COVID-19 Contact Tracing Apps Attracting Hackers
As contact tracing ramps up for exposure to COVID-19, so too are concerns about data privacy and whether phony tracing apps will expand opportunities for attackers preying on citizens who voluntarily use tracing apps to help fight the spread of the novel coronavirus.
While data privacy debates continue across Europe and the U.S. about how best to implement contact tracing frameworks, especially how and where health data should be stored, early implementations are drawing scrutiny and skepticism. According to one cybersecurity survey released this week, U.K. citizens doubt the government can protect personal data collected by a National Health Service COVID-19 tracing app.
A study commissioned by cybersecurity vendor Anomali found that 43 percent of respondents are concerned the U.K. tracing app will expand attack surfaces for sending phishing emails and SMS, or “smishing” messages. Just over half of those surveyed said they would be able to distinguish a legitimate message from a phishing or smishing message.
A bit over one-third of respondents expressed concerns about government misuse of contact tracing apps to collect personal data or track users’ whereabouts.
The U.K. government began initial testing of the NHSX tracing app earlier this month on the Isle of Wight in hopes of launching a national effort. Contact tracing is widely used to slow the spread of infectious diseases, and the U.K. app is intended to automate the process.

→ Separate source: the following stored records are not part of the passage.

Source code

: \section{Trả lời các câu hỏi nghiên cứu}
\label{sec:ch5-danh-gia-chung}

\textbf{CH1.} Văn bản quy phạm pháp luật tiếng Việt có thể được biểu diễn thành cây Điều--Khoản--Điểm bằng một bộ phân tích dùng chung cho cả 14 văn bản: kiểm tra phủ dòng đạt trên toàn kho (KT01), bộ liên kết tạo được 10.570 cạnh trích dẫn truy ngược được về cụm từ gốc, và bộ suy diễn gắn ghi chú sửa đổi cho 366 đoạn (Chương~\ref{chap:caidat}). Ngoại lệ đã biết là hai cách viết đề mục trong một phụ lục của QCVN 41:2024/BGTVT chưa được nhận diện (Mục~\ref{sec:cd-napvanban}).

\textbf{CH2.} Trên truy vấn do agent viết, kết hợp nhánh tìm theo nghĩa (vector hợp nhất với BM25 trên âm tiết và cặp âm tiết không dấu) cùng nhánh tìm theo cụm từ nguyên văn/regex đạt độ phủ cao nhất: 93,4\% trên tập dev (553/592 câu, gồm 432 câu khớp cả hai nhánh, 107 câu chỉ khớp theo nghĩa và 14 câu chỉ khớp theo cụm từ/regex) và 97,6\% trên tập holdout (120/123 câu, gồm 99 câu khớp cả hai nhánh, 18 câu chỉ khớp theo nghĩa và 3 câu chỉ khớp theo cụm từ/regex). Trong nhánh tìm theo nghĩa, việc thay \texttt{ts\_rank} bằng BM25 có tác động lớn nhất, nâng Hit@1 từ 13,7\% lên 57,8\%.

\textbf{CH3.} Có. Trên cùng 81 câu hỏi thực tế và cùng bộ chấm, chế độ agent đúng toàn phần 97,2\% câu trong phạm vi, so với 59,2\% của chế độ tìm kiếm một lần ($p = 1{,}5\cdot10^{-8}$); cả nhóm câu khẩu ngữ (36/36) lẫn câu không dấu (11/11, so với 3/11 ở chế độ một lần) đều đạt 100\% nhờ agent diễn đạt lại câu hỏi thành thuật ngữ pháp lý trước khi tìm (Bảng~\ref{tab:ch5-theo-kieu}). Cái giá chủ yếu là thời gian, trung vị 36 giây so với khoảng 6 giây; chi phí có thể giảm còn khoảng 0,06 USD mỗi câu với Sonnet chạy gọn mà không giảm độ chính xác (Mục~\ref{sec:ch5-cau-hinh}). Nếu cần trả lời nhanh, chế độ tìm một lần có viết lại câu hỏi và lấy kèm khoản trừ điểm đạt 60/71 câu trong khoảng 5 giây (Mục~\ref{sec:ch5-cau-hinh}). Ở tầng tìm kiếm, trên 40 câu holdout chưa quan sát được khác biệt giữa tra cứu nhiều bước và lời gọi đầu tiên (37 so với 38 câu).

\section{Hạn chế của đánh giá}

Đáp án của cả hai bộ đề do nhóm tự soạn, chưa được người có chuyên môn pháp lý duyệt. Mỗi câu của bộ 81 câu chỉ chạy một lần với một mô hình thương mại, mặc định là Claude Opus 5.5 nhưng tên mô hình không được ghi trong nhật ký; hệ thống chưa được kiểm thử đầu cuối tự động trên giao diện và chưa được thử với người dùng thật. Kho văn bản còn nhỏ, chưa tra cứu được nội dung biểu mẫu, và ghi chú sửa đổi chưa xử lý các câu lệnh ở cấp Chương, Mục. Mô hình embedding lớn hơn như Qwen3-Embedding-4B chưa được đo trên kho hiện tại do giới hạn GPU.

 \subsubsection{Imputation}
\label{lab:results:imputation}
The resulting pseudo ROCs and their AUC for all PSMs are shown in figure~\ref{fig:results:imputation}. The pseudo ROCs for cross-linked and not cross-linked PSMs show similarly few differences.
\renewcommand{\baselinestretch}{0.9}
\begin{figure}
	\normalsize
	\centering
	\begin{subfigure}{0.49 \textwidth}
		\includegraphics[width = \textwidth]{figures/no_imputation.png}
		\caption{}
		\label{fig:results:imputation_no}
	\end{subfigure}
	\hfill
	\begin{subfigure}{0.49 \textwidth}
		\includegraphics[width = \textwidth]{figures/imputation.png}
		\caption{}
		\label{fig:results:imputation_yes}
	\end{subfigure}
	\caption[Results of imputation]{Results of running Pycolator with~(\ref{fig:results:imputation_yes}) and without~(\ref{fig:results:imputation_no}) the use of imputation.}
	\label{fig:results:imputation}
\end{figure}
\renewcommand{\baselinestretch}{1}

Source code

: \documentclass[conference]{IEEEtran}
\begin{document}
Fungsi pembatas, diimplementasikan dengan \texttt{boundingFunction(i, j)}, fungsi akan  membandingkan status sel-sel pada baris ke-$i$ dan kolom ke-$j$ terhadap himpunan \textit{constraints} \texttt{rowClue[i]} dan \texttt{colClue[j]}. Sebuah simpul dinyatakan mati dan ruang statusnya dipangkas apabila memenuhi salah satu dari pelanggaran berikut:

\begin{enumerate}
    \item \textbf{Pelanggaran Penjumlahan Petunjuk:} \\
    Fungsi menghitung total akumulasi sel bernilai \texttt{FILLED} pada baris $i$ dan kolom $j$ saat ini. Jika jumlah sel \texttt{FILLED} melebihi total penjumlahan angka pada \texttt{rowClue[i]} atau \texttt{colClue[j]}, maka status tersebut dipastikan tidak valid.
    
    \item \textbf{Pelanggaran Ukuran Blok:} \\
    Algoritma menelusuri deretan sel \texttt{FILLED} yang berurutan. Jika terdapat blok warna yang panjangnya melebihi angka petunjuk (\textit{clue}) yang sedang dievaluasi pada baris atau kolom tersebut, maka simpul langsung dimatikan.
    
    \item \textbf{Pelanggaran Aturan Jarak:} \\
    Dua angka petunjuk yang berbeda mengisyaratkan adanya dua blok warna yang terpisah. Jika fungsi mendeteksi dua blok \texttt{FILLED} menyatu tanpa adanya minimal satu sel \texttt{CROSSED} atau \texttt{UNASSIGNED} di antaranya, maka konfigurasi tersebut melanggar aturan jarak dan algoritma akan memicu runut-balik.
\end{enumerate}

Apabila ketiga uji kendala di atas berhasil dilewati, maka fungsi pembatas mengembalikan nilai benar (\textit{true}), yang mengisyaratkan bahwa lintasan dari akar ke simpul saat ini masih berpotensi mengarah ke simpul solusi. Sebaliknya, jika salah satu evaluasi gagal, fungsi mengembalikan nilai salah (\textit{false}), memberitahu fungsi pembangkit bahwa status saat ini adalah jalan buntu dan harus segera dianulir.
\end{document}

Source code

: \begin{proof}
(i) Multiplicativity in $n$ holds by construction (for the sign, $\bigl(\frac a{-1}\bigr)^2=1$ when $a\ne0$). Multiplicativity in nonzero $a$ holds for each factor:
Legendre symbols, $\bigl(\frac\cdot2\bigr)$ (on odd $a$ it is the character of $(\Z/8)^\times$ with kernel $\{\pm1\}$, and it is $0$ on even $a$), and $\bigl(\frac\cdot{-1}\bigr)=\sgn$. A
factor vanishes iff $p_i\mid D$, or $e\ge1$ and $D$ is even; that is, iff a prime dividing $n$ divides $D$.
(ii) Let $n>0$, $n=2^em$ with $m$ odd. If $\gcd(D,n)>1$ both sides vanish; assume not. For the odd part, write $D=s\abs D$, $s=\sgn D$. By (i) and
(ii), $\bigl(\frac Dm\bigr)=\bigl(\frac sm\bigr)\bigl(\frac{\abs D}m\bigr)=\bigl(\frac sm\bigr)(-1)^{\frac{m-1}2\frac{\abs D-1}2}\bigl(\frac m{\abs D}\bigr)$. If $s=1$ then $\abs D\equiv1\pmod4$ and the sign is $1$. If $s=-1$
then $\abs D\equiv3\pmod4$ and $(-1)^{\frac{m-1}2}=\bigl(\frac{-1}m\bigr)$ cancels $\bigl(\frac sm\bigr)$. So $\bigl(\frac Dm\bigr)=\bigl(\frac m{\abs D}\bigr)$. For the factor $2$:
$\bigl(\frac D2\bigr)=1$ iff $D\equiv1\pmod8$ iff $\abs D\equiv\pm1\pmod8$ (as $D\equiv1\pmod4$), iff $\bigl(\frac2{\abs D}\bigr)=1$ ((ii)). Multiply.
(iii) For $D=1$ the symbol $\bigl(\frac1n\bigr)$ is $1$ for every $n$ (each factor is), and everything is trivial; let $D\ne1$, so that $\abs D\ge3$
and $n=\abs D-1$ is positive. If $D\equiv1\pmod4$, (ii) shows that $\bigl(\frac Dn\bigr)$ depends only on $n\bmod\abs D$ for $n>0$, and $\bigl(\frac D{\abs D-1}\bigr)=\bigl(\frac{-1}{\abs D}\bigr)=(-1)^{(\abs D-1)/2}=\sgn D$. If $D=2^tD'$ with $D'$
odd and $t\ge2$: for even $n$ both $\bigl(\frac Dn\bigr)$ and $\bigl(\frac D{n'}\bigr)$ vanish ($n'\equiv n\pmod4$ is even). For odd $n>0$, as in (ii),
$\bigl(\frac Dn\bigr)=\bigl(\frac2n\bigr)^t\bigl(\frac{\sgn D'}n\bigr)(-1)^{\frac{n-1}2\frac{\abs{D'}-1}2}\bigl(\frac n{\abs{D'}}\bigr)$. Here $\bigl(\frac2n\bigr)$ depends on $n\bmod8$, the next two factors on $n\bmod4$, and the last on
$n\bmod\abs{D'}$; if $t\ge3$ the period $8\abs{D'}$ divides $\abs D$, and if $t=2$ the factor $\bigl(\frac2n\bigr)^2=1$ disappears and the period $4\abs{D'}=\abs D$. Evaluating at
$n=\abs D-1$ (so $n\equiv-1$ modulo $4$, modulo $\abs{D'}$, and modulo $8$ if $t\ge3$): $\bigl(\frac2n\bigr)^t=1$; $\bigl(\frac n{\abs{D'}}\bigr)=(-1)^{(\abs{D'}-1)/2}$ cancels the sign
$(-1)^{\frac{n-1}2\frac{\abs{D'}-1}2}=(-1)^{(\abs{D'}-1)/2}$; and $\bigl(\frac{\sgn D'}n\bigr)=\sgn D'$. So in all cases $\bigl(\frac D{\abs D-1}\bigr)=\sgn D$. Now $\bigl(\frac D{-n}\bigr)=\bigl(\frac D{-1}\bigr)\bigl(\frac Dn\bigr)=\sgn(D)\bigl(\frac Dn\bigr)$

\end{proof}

The vendor study sought to gauge the vexing trade offs between privacy, security and the “greater good” potential of contact tracing. Contact tracing has been widely used in Asian nations to stem the pandemic, but a consensus among western healthcare experts is emerging that U.S. and European efforts must be voluntary to ensure “buy-in.”
Most experts favor a decentralized approach in which personal data is stored on devices rather than government databases. A French proposal for a centralized database has met with stiff opposition from privacy advocates.

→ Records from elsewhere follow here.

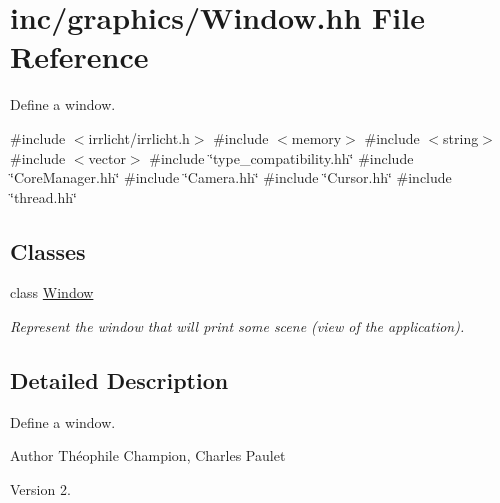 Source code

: \hypertarget{Window_8hh}{}\section{inc/graphics/\+Window.hh File Reference}
\label{Window_8hh}


Define a window.  


{\ttfamily \#include $<$irrlicht/irrlicht.\+h$>$}\newline
{\ttfamily \#include $<$memory$>$}\newline
{\ttfamily \#include $<$string$>$}\newline
{\ttfamily \#include $<$vector$>$}\newline
{\ttfamily \#include \char`\"{}type\+\_\+compatibility.\+hh\char`\"{}}\newline
{\ttfamily \#include \char`\"{}Core\+Manager.\+hh\char`\"{}}\newline
{\ttfamily \#include \char`\"{}Camera.\+hh\char`\"{}}\newline
{\ttfamily \#include \char`\"{}Cursor.\+hh\char`\"{}}\newline
{\ttfamily \#include \char`\"{}thread.\+hh\char`\"{}}\newline
\subsection*{Classes}
\begin{DoxyCompactItemize}
\item 
class \hyperlink{classWindow}{Window}
\begin{DoxyCompactList}\small\item\em Represent the window that will print some scene (view of the application). \end{DoxyCompactList}\end{DoxyCompactItemize}


\subsection{Detailed Description}
Define a window. 

\begin{DoxyAuthor}{Author}
Théophile Champion, Charles Paulet 
\end{DoxyAuthor}
\begin{DoxyVersion}{Version}
2. 
\end{DoxyVersion}
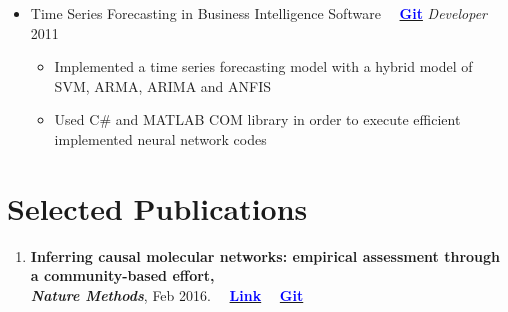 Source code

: \documentclass[letter]{res}
\begin{document}
\begin{resume}
\begin{itemize}[leftmargin=-.1in]
			\item Time Series Forecasting in Business Intelligence Software ~~{\href{https://github.com/omid55/time_series_forecasting_business_intelligence}{\textbf{\textcolor{blue}{Git}}}}
			\newline
			{\sl Developer} \hfill 2011\\
			\vspace{-4mm}
			\iflong
			\begin{itemize}
				\item Implemented a time series forecasting model with a hybrid model of SVM, ARMA, ARIMA and ANFIS
				\item Used C\# and MATLAB COM library in order to execute efficient implemented neural network codes
			\end{itemize}
			\fi
			
		\end{itemize}
		
		
		\section{Selected Publications}
		\begin{enumerate}[leftmargin=-.01in]
			\item \textbf{Inferring causal molecular networks: empirical assessment through a community-based effort,}\\ \textbf{\textit{Nature Methods}}, Feb 2016.
 			~~\href{http://www.nature.com/nmeth/journal/vaop/ncurrent/full/nmeth.3773.html}{\textbf{\textcolor{blue}{Link}}}
			~~\href{https://github.com/omid55/nature_causal_network}{\textbf{\textcolor{blue}{Git}}}
			

\end{enumerate}
\end{resume}
\end{document}

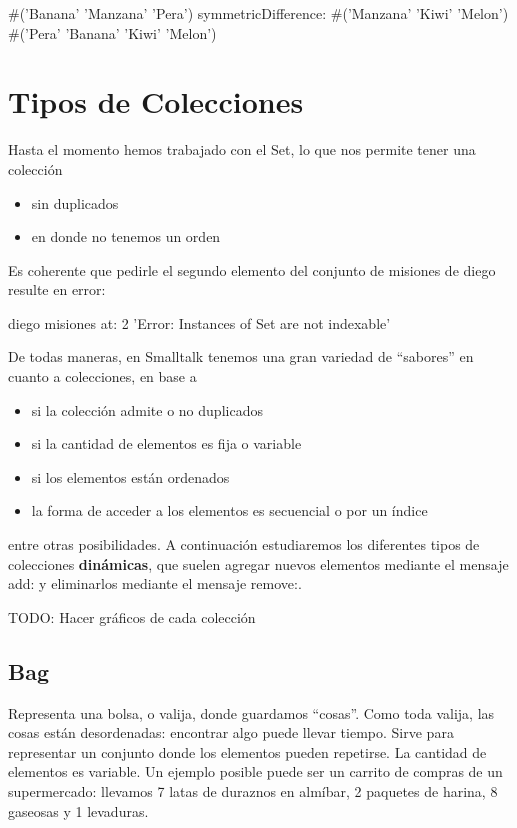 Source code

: \documentclass[a4paper,12pt]{book}
\begin{document}
\begin{code}
#('Banana' 'Manzana' 'Pera') 
      symmetricDifference: #('Manzana' 'Kiwi' 'Melon')
      #('Pera' 'Banana' 'Kiwi' 'Melon')
\end{code}

\section{Tipos de Colecciones}
Hasta el momento hemos trabajado con el Set, lo que nos permite tener una colección

\begin{itemize}
 \item sin duplicados
 \item en donde no tenemos un orden
\end{itemize}

Es coherente que pedirle el segundo elemento del conjunto de misiones de diego resulte en error:

\begin{code}
diego misiones at: 2
  'Error: Instances of Set are not indexable'
\end{code}

De todas maneras, en Smalltalk tenemos una gran variedad de ``sabores'' en cuanto a colecciones, en base a

\begin{itemize}
 \item si la colección admite o no duplicados
 \item si la cantidad de elementos es fija o variable
 \item si los elementos están ordenados
 \item la forma de acceder a los elementos es secuencial o por un índice
\end{itemize}

entre otras posibilidades. A continuación estudiaremos los diferentes tipos de colecciones \textbf{dinámicas}, que
suelen agregar nuevos elementos mediante el mensaje add: y eliminarlos mediante el mensaje remove:.

TODO: Hacer gráficos de cada colección

\subsection{Bag}

Representa una bolsa, o valija, donde guardamos ``cosas''. Como toda valija, las cosas están desordenadas: 
encontrar algo puede llevar tiempo. Sirve para representar un conjunto donde los elementos pueden 
repetirse. La cantidad de elementos es variable. Un ejemplo posible puede ser un carrito de compras 
de un supermercado: llevamos 7 latas de duraznos en almíbar, 2 paquetes de harina, 8 gaseosas y 1 levaduras. 
\end{document}
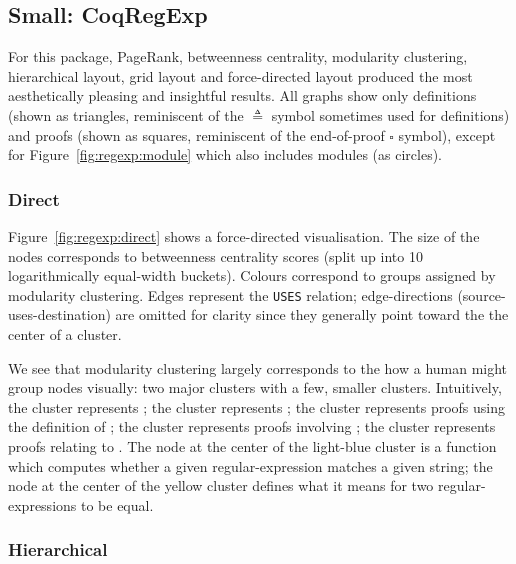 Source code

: \subsection{Small: CoqRegExp}

For this package, PageRank, betweenness centrality, modularity clustering,
hierarchical layout, grid layout and force-directed layout produced the most
aesthetically pleasing and insightful results. All graphs show only definitions
(shown as triangles, reminiscent of the $\triangleq$ symbol sometimes used for
definitions) and proofs (shown as squares, reminiscent of the end-of-proof
$\square$ symbol), except for Figure~\ref{fig:regexp:module} which also includes
modules (as circles).

\subsubsection{Direct}

Figure~\ref{fig:regexp:direct} shows a force-directed visualisation. The size of
the nodes corresponds to betweenness centrality scores (split up into 10
logarithmically equal-width buckets). Colours correspond to groups assigned by modularity
clustering. Edges represent the \texttt{USES} relation; edge-directions
(source-uses-destination) are omitted for clarity since they generally point
toward the the center of a cluster.

We see that modularity clustering largely corresponds to the how a human might
group nodes visually: two major clusters with a few, smaller clusters.
Intuitively, the  cluster represents ; the  cluster represents ; the  cluster represents proofs using the
definition of ; the  cluster
represents proofs involving ;
the  cluster represents proofs relating to . The node at the center of the light-blue cluster is a function which
computes whether a given regular-expression matches a given string; the node at
the center of the yellow cluster defines what it means for two
regular-expressions to be equal.

\subsubsection{Hierarchical}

The U.K. framework may be headed down similar path if the National Health Service fails to address data security concerns.
“At this stage, nobody knows where to get the NHSX app from, so it can be reasonably expected that consumers will be faced with floods of emails with bogus links to convincing looking domains to download the app from,” said Anomali’s Jamie Stone.

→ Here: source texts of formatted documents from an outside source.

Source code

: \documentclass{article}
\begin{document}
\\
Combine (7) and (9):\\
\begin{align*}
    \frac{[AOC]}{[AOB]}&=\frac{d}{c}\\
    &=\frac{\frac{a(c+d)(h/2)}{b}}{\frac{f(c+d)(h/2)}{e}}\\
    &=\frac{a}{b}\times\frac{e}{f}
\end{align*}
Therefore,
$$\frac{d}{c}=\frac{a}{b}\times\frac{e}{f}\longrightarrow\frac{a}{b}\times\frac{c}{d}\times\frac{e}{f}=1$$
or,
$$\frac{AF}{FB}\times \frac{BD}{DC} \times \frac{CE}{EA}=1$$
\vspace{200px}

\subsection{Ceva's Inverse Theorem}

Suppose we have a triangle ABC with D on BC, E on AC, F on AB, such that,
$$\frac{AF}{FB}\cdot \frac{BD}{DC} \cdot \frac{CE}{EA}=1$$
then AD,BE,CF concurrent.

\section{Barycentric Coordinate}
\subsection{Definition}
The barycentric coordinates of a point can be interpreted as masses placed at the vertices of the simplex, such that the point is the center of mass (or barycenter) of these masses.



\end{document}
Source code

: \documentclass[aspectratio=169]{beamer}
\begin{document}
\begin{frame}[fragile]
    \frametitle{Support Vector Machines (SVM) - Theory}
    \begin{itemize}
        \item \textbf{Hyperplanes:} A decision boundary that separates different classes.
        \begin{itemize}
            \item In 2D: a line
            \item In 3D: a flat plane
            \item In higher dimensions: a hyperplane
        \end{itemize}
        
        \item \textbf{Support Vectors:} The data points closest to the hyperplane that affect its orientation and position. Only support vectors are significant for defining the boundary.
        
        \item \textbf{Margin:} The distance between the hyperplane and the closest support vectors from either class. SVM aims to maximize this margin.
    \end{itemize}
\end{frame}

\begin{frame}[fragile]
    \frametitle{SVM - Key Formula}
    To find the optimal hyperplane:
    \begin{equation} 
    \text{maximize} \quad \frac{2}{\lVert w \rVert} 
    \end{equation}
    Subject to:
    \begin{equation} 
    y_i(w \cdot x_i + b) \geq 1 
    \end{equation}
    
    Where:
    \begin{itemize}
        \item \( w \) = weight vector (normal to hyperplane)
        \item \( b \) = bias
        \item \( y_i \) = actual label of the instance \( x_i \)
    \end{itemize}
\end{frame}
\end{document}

The company notes that domain registries for COVID-19 have skyrocketed since the pandemic was declared. “We’re already seeing thousands of rogue and spoof COVID-19 domains being registered and used in attacks,” Stone added.
Hence, “people using COVID tracking apps need to be extremely vigilant and aware, ensuring that they’ve installed official government apps and that they are interacting with authentic messages from the agencies.”
The security study highlights the difficult conflicts faced by public health agencies as they seek to enlist widely available technologies to automate collection of contact tracing data. Experts stress that the pandemic requires a “social contract” obligating the infected or exposed to share private data.
“We have a social obligation to create a set of rules” for handling private data collected through techniques like contact tracing, said C. Jason Wang, director of the Center for Policy, Outcomes and Prevention. “We’re talking about trade offs” in the midst of a pandemic.
The Anomali study results are based on a survey of 1,000 U.K. citizens between May 7-11.